BEGIN

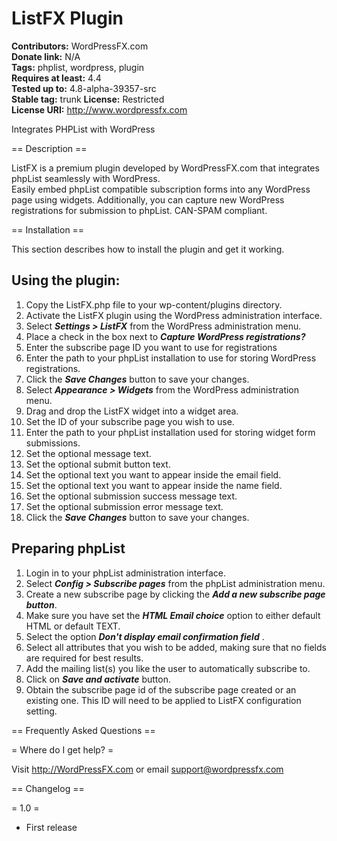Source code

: # ListFX Plugin #

**Contributors:** WordPressFX.com  
**Donate link:** N/A  
**Tags:** phplist, wordpress, plugin   
**Requires at least:** 4.4  
**Tested up to:** 4.8-alpha-39357-src  
**Stable tag:** trunk
**License:** Restricted  
**License URI:** http://www.wordpressfx.com  

Integrates PHPList with WordPress

== Description ==

ListFX is a premium plugin developed by WordPressFX.com that integrates phpList seamlessly with WordPress.  
Easily embed phpList compatible subscription forms into any WordPress page using widgets. 
Additionally, you can capture new WordPress registrations for submission to phpList. CAN-SPAM compliant.

== Installation ==

This section describes how to install the plugin and get it working.


<h2>Using the plugin:</h2>
<ol>
 	<li>Copy the ListFX.php file to your wp-content/plugins directory.</li>
 	<li>Activate the ListFX plugin using the WordPress administration interface.</li>
 	<li>Select <b><i>Settings > ListFX</i></b> from the WordPress administration menu.</li>
	<li>Place a check in the box next to <b><i>Capture WordPress registrations?</i></b></li>
	<li>Enter the subscribe page ID you want to use for registrations</li>
	<li>Enter the path to your phpList installation to use for storing WordPress registrations.</li>
	<li>Click the <b><i>Save Changes</i></b> button to save your changes.</li>
 	<li>Select <b><i>Appearance > Widgets</i></b> from the WordPress administration menu.</li>
	<li>Drag and drop the ListFX widget into a widget area.</li>
	<li>Set the ID of your subscribe page you wish to use.</li>
	<li>Enter the path to your phpList installation used for storing widget form submissions.</li>
	<li>Set the optional message text.</li>
 	<li>Set the optional submit button text.</li>
 	<li>Set the optional text you want to appear inside the email field.</li>
	<li>Set the optional text you want to appear inside the name field.</li>
	<li>Set the optional submission success message text.</li>
	<li>Set the optional submission error message text.</li>
	<li>Click the <b><i>Save Changes</i></b> button to save your changes.</li>
 
</ol>

<h2>Preparing phpList</h2>

<ol>
 	<li>Login in to your phpList administration interface.</li>
 	<li>Select <b><i>Config > Subscribe pages</i></b> from the phpList administration menu.</li>
 	<li>Create a new subscribe page by clicking the <b><i>Add a new subscribe page button</i></b>.</li>
 	<li>Make sure you have set the <b><i>HTML Email choice</i></b>  option to either default HTML or default TEXT.</li>
 	<li>Select the option <b><i>Don't display email confirmation field</i></b> .</li>
 	<li>Select all attributes that you wish to be added, making sure that no fields are required for best results.</li>
 	<li>Add the mailing list(s) you like the user to automatically subscribe to.</li>
 	<li>Click on <b><i>Save and activate</i></b>  button.</li>
 	<li>Obtain the subscribe page id of the subscribe page created or an existing one. This ID will need to be applied to ListFX configuration setting.</li>
 
</ol>

== Frequently Asked Questions ==

= Where do I get help? =

Visit http://WordPressFX.com or email support@wordpressfx.com

== Changelog ==

= 1.0 =
* First release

END

What this task involves: Report only the number of lines above that contain "from".

Solution below: 3